- Implementation of Coding System Priority lists in various locales
<<<<<<<<<<<<<<<<<<<<<<<<<<<<<<<<<<<<<<<<<<<<<<<<<<<<<<<<<<<<<<<<<<<<<<<<<<
(2) Default locale
(a) Some Unicode (fixed width; maybe UTF-8, too?) may optionally
be detected by the byte-order-mark magic (if the first two
bytes are 0xFE 0xFF, the file is Unicode text, if 0xFF 0xFE,
it is wrong-endian Unicode; if legal in UTF-8, it would be
0xFE 0xBB 0xBF, either-endian). This is probably an
optimization that should not be on by default yet.
(b) ISO-2022 encodings will be detected as long as they use
explicit designation of all non-ASCII character sets. This
means that many 7-bit ISO-2022 encodings would be detected
(eg, ISO-2022-JP), but EUC-JP and X Compound Text would not,
because they implicitly designate character sets.
N.B. Latin-1 will be detected as binary, as for any Latin-*.

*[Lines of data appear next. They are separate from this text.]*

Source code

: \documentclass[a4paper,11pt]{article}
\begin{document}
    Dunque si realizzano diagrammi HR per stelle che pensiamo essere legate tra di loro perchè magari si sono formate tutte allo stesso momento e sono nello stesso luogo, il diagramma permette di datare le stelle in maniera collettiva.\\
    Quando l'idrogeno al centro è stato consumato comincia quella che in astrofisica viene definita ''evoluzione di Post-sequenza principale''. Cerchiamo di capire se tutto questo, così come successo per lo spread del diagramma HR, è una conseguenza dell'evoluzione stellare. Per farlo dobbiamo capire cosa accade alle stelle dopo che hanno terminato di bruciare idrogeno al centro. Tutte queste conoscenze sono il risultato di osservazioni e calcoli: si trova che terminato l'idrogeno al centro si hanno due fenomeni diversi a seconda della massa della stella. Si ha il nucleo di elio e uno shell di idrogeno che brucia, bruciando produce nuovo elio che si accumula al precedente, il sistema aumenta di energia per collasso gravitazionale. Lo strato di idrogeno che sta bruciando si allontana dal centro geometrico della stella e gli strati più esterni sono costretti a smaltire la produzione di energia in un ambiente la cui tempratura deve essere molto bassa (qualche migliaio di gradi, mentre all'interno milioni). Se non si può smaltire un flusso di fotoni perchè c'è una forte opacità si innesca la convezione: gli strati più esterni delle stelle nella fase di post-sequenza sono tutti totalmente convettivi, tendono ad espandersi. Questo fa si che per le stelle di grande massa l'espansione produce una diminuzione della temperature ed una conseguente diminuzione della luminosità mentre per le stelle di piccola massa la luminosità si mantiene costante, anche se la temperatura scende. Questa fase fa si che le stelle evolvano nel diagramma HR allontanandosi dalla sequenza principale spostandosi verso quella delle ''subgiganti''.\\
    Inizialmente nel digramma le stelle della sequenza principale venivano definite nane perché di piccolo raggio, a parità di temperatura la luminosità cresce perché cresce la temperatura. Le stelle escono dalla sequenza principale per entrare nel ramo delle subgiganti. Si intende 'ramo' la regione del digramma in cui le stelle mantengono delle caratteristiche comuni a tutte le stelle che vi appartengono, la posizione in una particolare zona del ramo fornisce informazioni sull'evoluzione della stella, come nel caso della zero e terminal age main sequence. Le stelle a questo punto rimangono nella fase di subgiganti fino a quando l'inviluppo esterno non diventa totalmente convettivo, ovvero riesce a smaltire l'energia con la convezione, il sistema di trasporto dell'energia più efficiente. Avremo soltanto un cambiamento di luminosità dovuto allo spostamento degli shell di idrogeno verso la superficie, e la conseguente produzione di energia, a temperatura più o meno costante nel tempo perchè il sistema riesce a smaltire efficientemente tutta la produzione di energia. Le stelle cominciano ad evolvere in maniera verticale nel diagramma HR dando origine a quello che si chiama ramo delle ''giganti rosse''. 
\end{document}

N.B. An explicit ISO-2022 designation is semantically
equivalent to a Content-Type: header. It is more dangerous
because shorter, but I think we should recognize them by
default despite the slight risk; XEmacs is a text editor.
N.B. This is unlikely to be as dangerous as it looks at first
glance. Any file that includes an 8-bit-set byte before the
first valid designation should be detected as binary.
(c) Binary files will be detected (eg, presence of NULs, other
non-whitespace control characters, absurdly long lines, and
presence of bytes >127).
(d) Everything else is ASCII.
(e) Newlines will be detected in text files.
(3) European locales
(a) Unicode may optionally be detected by the byte-order-mark
magic.
(b) ISO-2022 encodings will be detected as long as they use
explicit designation of all non-ASCII character sets.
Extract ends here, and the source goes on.